■ The task
For each line below that contains the string "crise", copy that line.
━━━ Working data ━━━
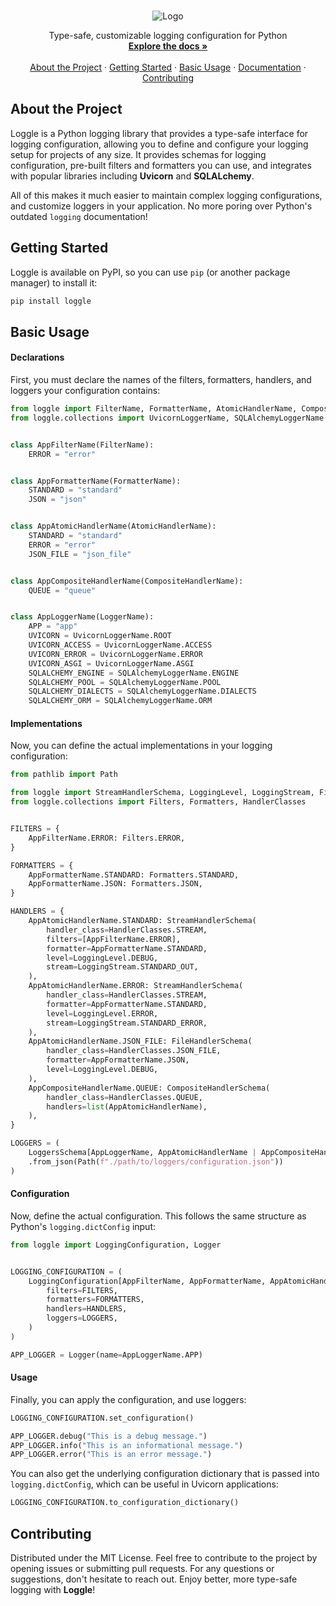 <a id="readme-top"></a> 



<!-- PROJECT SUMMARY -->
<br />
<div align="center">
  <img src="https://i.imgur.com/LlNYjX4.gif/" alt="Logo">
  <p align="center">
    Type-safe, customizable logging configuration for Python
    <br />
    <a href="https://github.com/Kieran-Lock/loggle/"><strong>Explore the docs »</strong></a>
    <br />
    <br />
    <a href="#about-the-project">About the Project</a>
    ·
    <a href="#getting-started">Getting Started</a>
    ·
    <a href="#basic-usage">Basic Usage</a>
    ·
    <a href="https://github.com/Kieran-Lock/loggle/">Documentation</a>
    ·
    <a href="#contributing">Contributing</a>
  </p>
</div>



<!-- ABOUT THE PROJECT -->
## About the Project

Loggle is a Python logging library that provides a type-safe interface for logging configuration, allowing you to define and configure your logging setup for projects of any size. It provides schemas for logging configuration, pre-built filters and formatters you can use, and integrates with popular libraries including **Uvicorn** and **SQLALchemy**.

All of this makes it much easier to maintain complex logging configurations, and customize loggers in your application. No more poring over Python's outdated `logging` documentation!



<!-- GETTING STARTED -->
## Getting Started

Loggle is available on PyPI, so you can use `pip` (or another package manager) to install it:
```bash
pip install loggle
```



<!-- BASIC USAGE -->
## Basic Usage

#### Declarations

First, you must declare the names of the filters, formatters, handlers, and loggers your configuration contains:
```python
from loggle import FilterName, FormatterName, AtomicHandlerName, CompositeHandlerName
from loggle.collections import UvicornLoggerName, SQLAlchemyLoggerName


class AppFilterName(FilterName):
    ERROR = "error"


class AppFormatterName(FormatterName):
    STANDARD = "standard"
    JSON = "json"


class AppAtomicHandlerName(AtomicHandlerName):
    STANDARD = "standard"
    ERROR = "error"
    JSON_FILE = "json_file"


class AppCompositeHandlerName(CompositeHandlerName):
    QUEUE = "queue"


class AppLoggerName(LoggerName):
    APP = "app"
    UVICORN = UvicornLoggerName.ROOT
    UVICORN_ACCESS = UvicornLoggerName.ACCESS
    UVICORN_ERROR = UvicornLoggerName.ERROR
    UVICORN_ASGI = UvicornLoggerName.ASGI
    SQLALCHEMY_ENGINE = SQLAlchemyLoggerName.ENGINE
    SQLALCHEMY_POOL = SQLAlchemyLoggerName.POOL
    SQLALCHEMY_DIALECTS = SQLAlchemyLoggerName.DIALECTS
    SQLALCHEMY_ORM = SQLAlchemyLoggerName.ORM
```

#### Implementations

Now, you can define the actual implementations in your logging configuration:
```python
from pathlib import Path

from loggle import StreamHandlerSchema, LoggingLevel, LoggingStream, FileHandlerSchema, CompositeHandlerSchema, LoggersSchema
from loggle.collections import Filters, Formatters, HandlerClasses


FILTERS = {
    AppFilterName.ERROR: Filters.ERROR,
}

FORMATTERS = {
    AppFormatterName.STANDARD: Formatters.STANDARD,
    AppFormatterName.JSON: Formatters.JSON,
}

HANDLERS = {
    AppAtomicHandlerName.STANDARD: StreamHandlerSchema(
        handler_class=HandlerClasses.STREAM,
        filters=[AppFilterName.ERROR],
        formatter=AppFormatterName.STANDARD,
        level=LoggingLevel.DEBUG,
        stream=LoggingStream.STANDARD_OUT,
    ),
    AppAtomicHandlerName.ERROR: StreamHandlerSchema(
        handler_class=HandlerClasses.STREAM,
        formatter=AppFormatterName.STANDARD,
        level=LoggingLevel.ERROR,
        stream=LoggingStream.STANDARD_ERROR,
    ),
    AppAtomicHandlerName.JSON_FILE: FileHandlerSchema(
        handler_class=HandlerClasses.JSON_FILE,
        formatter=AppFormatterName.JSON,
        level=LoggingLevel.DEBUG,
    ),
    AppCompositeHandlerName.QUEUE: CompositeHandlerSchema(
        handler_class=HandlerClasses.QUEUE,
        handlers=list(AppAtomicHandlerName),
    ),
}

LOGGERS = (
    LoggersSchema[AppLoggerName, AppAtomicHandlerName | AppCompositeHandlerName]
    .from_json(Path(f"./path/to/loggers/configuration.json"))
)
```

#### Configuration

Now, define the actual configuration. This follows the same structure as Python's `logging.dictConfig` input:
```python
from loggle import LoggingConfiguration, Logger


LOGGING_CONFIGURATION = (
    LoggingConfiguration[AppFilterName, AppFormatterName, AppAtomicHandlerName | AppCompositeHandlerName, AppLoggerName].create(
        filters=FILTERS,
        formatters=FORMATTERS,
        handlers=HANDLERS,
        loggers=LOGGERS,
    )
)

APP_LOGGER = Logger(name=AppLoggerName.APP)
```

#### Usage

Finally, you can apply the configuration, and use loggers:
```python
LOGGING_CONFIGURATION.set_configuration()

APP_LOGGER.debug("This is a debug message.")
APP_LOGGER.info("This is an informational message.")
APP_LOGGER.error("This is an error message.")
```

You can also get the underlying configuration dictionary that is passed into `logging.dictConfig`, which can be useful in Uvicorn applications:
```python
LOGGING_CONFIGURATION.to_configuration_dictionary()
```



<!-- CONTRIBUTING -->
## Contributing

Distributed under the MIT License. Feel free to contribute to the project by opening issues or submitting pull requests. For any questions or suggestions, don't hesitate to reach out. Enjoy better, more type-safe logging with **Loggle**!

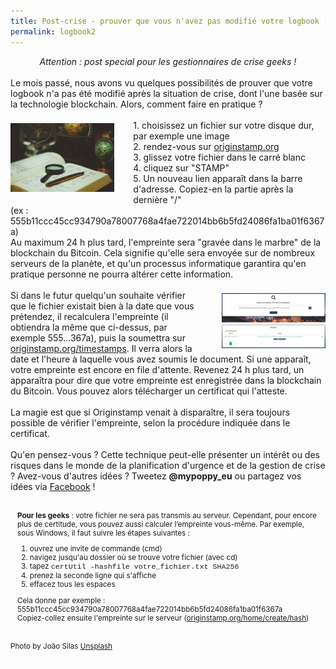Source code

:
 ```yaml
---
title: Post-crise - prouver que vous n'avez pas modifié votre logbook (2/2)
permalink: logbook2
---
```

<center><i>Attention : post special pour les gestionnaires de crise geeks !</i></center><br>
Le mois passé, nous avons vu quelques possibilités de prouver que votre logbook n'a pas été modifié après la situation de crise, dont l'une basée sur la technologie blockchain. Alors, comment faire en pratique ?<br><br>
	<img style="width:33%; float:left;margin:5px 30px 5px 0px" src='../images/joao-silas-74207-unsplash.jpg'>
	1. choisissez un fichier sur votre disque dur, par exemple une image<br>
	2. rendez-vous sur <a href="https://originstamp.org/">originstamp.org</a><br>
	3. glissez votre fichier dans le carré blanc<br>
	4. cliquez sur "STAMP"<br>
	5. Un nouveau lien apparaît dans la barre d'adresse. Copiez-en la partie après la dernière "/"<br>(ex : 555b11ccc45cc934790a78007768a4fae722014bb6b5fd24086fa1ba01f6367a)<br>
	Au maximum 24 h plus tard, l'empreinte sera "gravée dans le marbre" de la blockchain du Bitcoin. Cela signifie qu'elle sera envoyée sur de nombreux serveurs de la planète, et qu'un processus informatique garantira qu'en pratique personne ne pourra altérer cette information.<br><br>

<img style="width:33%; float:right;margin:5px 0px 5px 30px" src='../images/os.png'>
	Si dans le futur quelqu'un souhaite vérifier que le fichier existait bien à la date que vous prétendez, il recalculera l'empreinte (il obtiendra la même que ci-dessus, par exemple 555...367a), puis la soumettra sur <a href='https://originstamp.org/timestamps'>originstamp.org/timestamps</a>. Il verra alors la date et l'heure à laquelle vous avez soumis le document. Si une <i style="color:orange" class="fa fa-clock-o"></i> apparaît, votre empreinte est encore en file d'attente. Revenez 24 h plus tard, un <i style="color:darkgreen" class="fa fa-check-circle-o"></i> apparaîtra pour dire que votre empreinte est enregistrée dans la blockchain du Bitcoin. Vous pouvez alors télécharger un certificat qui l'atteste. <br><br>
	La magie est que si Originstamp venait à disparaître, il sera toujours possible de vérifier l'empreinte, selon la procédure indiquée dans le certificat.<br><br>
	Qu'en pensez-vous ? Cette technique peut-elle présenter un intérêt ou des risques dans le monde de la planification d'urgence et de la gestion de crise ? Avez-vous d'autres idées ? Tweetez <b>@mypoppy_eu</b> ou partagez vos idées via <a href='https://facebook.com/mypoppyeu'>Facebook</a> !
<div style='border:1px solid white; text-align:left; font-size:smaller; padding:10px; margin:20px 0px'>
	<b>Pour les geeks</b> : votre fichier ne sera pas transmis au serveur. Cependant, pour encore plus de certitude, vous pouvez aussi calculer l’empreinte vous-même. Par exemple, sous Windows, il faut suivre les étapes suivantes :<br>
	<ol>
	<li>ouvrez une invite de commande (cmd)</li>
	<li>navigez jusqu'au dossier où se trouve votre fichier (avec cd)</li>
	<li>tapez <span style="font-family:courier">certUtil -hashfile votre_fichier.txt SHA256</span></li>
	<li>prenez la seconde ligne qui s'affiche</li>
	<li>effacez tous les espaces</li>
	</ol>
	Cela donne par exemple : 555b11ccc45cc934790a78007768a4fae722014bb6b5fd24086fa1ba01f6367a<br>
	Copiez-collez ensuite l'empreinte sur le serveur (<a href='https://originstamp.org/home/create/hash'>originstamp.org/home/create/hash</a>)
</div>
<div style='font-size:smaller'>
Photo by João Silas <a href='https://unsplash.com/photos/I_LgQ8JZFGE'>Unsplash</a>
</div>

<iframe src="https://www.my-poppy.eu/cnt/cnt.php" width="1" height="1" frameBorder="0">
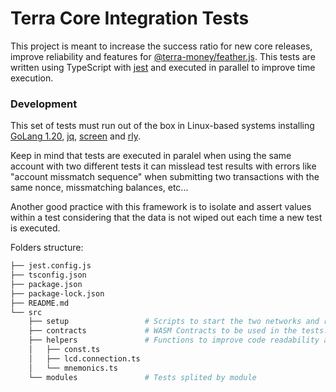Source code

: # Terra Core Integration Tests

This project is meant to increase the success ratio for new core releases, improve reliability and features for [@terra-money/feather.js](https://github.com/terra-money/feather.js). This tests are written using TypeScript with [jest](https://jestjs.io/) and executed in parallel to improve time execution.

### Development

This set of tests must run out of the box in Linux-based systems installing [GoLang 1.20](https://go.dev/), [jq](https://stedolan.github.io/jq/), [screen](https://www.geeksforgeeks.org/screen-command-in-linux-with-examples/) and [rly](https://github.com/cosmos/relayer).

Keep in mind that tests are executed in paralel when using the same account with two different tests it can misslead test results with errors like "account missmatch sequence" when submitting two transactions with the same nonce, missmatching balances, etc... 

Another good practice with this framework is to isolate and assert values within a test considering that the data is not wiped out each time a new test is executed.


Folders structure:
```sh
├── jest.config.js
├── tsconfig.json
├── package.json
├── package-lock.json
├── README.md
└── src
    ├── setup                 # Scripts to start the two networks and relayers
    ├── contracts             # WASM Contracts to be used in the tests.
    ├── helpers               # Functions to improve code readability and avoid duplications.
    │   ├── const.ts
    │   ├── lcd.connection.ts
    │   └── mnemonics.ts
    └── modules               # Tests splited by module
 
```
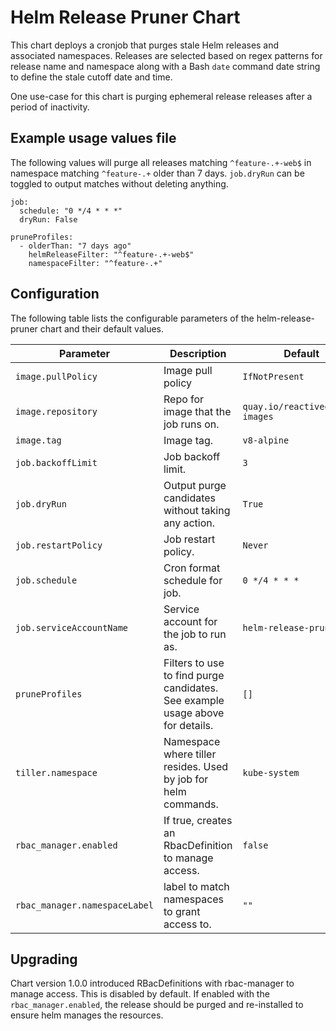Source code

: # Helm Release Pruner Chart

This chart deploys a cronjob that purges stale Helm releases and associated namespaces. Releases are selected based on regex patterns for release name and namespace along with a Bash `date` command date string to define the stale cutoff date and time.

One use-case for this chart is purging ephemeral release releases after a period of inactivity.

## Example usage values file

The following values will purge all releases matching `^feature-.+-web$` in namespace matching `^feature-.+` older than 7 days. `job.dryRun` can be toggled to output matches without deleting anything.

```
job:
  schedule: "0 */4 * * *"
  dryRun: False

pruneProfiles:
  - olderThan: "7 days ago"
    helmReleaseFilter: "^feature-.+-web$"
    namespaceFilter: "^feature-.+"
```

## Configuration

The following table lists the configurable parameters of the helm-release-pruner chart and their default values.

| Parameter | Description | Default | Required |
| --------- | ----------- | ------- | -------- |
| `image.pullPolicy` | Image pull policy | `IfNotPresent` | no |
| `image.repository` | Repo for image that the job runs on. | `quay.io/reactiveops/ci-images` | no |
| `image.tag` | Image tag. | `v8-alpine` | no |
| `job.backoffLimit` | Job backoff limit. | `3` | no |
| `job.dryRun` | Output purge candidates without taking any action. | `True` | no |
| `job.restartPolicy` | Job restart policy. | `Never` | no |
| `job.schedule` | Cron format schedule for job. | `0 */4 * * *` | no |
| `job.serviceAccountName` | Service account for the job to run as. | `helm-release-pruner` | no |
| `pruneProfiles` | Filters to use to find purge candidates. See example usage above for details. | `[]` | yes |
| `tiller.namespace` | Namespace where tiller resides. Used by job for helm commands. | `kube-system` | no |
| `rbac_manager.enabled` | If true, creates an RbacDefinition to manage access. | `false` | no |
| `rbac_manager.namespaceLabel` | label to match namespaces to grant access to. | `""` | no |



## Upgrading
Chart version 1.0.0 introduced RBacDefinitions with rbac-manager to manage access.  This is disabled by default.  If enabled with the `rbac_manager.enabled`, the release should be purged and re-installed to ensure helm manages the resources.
━━━
■ Task answer
title: Post-crise - prouver que vous n'avez pas modifié votre logbook (2/2)
<center><i>Attention : post special pour les gestionnaires de crise geeks !</i></center><br>
Le mois passé, nous avons vu quelques possibilités de prouver que votre logbook n'a pas été modifié après la situation de crise, dont l'une basée sur la technologie blockchain. Alors, comment faire en pratique ?<br><br>
	Qu'en pensez-vous ? Cette technique peut-elle présenter un intérêt ou des risques dans le monde de la planification d'urgence et de la gestion de crise ? Avez-vous d'autres idées ? Tweetez <b>@mypoppy_eu</b> ou partagez vos idées via <a href='https://facebook.com/mypoppyeu'>Facebook</a> !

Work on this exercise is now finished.